パナソニックは2019年で101年目を迎えた。もともと家電事業で成長してきた同社だが、これからの100年は、機器が生み出すデータやサービスを提供する「コト」売りによって人々の暮らし向上に貢献していくとしている。
そうした「コト」売りの取り組みの1つに、IoT(エッジカメラ)とAI(画像解析)を活用した「Vieureka(ビューレカ)」というプラットフォームの提供がある。同サービスを担当するパナソニック ビジネスイノベーション本部 エッジコンピューティングPFプロジェクト CEO 宮崎秋弘氏は、12月13日に開催された「マイナビニュースフォーラム 2019 Winter for データ活用」のKeynoteに登壇。店舗などにおけるVieurekaの導入事例を紹介するとともに、エコシステム拡大によるIoT×AIの未来について語った。
データは長く使えば使うほど差が現れる
さまざまなテクノロジーの進歩やインターネットの普及により、私たちの暮らしは格段に便利になってきているが、「解決への行動に移らない”微小な問題”は膨大にある」と宮崎氏は指摘する。
「人の行動が生まれるのは、動機と能力、そしてきっかけという3つが掛け合わさったとき。少し面倒だったり、きっかけがなかったり、そもそも問題であることに気づけなかったりする場合などには、解決されないまま残ってしまう小さな問題があります」(宮崎氏)
データはこうした”微小な問題”にこそ、その威力を発揮するという。具体的な数字で考えてみよう。「1%がんばる」または「1%サボる」ことのいずれかを1年間続けると考える。「1%サボる = 前日の0.99倍のパフォーマンスを出すこと」だとすると、0.99の365乗で約0.03。一方、「1%がんばる = 前日の1.01倍のパフォーマンスを出すこと」とすると、1.01の365乗で約37.8となる。
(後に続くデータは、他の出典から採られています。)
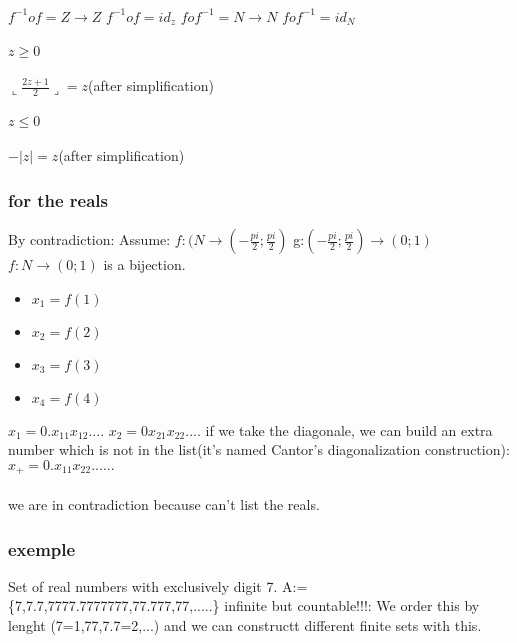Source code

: \documentclass[a4paper,10pt]{article}
\begin{document}
{\paragraph{}
$f^{-1}of=Z\rightarrow Z$
\newline
$f^{-1}of=id_z$
\newline
$fof^{-1}=N\rightarrow N$
\newline
$fof^{-1}=id_N$
\paragraph{$z \geq 0$}
$\llcorner\frac{2z+1}{2}\lrcorner=z$(after simplification)
\paragraph{$z\leq 0$}
$-|z|=z$(after simplification)

\subsubsection{for the reals}
By contradiction:
\newline
Assume: $f:(N\rightarrow (-\frac{pi}{2};\frac{pi}{2})$
\newline
g:$(-\frac{pi}{2};\frac{pi}{2})\rightarrow (0;1)$
\newline
$f:N\rightarrow(0;1)$ is a bijection.
\begin{itemize}
 \item $x_1=f(1)$
 \item $x_2=f(2)$
 \item $x_3=f(3)$
 \item $x_4=f(4)$
\end{itemize}
$x_1=0.x_{11}x_{12}....$  
$x_2=0x_{21}x_{22}....$
\newline
if we take the diagonale, we can build an extra number which is not in the list(it's named Cantor's diagonalization construction):
$x_+=0.x_{11}x_{22}......$
\paragraph{}
we are in contradiction because can't list the reals.
\subsubsection{exemple}
Set of real numbers with exclusively digit 7.
\newline
A:=\{7,7.7,7777.7777777,77.777,77,.....\}
\newline
infinite but countable!!!:
\newline
We order this by lenght (7=1,77,7.7=2,...) and we can constructt different finite sets with this.
}
\end{document}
この思考実験の例を基に宮崎氏は「『ま、いっか』で流すと、1年後には3%の能力になってしまうが、より良くしていこうとすると能力が37倍も増加するということ。たった1%でも積み重ねれば大きな差が出る。そして、日々の0.99の習慣を1.01へと変えてくれる存在がデータだと思っている」と語る。データを使うことで、日々の改善の様子が可視化されるというメリットもあるだろう。